Have you already started tackling your New Year’s resolutions for 2017?

If you’re already hitting the gym, practicing more mindfulness or cutting out the salt, then you share New Year’s Resolutions with more than 50 percent of Americans, according to research on the top 10 most common resolutions.

While setting and working on personal resolutions is a trendy and healthy way to start the new year, and an admirable devotion to continued self-improvement, it can be easy to lose sight of what’s important at the first sign of trouble: relapse.

So, consider challenging yourself with new and different goals that offer a stress-free side of 2017: New Year Challenges, things you can do with your family that are fun ways to challenge yourselves and grow, while spending time together and learning some new things along the way.
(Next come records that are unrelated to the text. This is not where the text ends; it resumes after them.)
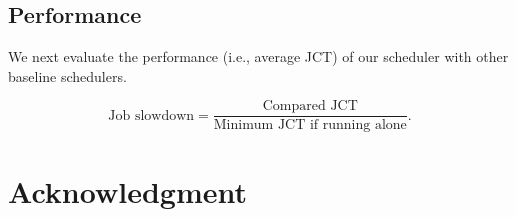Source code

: \documentclass[10pt, conference, letterpaper]{IEEEtran}
\begin{document}
\subsection{Performance}
We next evaluate the performance (i.e., average JCT) of our scheduler with other baseline schedulers.

\[\text{Job slowdown} = \frac{\text{Compared JCT}}{\text{Minimum JCT if running alone}}.\]

\section*{Acknowledgment}




\end{document}
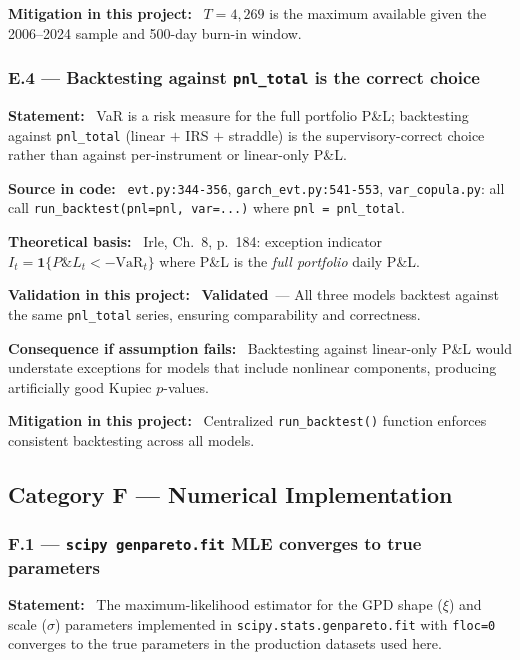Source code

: \documentclass[11pt,a4paper]{article}
\newcommand{\asmfield}[1]{\medskip\noindent\textbf{#1:}\ }
\newcommand{\code}[1]{\texttt{#1}}
\newcommand{\validated}{\textbf{Validated}}
\begin{document}
\asmfield{Mitigation in this project}
$T = 4{,}269$ is the maximum available given the 2006--2024 sample and
500-day burn-in window.

\subsubsection{E.4 --- Backtesting against \texttt{pnl\_total} is the correct choice}\label{asm:E4}

\asmfield{Statement}
VaR is a risk measure for the full portfolio P\&L; backtesting against
\code{pnl\_total} (linear $+$ IRS $+$ straddle) is the supervisory-correct
choice rather than against per-instrument or linear-only P\&L.

\asmfield{Source in code}
\code{evt.py:344-356}, \code{garch\_evt.py:541-553}, \code{var\_copula.py}:
all call \code{run\_backtest(pnl=pnl, var=...)} where \code{pnl = pnl\_total}.

\asmfield{Theoretical basis}
Irle, Ch.~8, p.~184: exception indicator $I_t = \mathbf{1}\{P\&L_t <
-\text{VaR}_t\}$ where P\&L is the \emph{full portfolio} daily P\&L.

\asmfield{Validation in this project}
\validated\ --- All three models backtest against the same \code{pnl\_total}
series, ensuring comparability and correctness.

\asmfield{Consequence if assumption fails}
Backtesting against linear-only P\&L would understate exceptions for models
that include nonlinear components, producing artificially good Kupiec
$p$-values.

\asmfield{Mitigation in this project}
Centralized \code{run\_backtest()} function enforces consistent backtesting
across all models.

\subsection{Category F --- Numerical Implementation}\label{sec:catF}

\subsubsection{F.1 --- \texttt{scipy genpareto.fit} MLE converges to true parameters}\label{asm:F1}

\asmfield{Statement}
The maximum-likelihood estimator for the GPD shape ($\xi$) and scale
($\sigma$) parameters implemented in \code{scipy.stats.genpareto.fit}
with \code{floc=0} converges to the true parameters in the production
datasets used here.
\end{document}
Here are five ideas to get you started:

 

  • Get Outside. Challenge you and your family to see how many weeks in a row you can get outside and do something active, like go for a walk, play at the park, or jump on the trampoline for 20 minutes (which is especially fun to do in the snow: hello, January!). Being outside in the middle of winter can be cold, so bundle everyone in weather-appropriate attire. Head to the slopes for a short ski getaway (we even wrote a Busy Mom’s Guide to Ski Resort Adventures!). Research shows that a little sun exposure during winter months can combat things like seasonal depression. It’s one of the best things you can do for your family to spend time together and be active outdoors.
  • Teach your children that the key to patience lies within them: the ability to control your breathing to harness the calm. We recommend trying the new app, Simple Habit, developed by a team of Harvard psychologists and meditation experts, to share the power of breathing and meditation with your family with 5-minute meditations “for busy life.” Research shows that meditation can relieve stress and a daily dose of five-minute meditations can lift the whole family to a new zen.
  • Challenge yourself and everyone in the family to set aside a certain amount of money (even $1) each week in their piggy banks as savings. Set a goal for how much you’re going to save and what you’re going to spend the money on once you’ve reached the goal. We recommend parents use an app like Albert to provide recommendations for savings and automatically pull funds comfortably from your bank account to set aside as savings for later withdrawal. Teaching children how to save is an important lesson that will influence their financial decisions for years to come. Help them take it seriously by staying accountable and showing them how the whole family benefits when you save money together.
  • Organize. Every family has challenges with organizing toys and committing to decluttering, but try setting a cooking timer an hour a week for everyone to share in the chore of cleaning up and getting your home in order. See if you can beat the timer by working together fast. It’s easier to tackle if you approach it as a group. Even small children can help with direction and patience.
  • Time-Block Your Morning. Hitting the snooze button over and over again is so tempting. We just want five more minutes of sleep! But that five minutes can turn into a 25-minute delay in getting to work on time. Have you considered the 15 minutes it will take to help an independent toddler put his socks and shoes on? Or the 10 minutes it will take to clean syrup off the children (and, oh yeah, your black work pants!) after they eat their morning waffles? Try starting your day sooner, rather than later, by avoiding the snooze button (and its five minutes of glory). When it starts to become a routine, treat yourself and your family by swinging through the Dunkin’ Donuts drive through for a donut before school starts.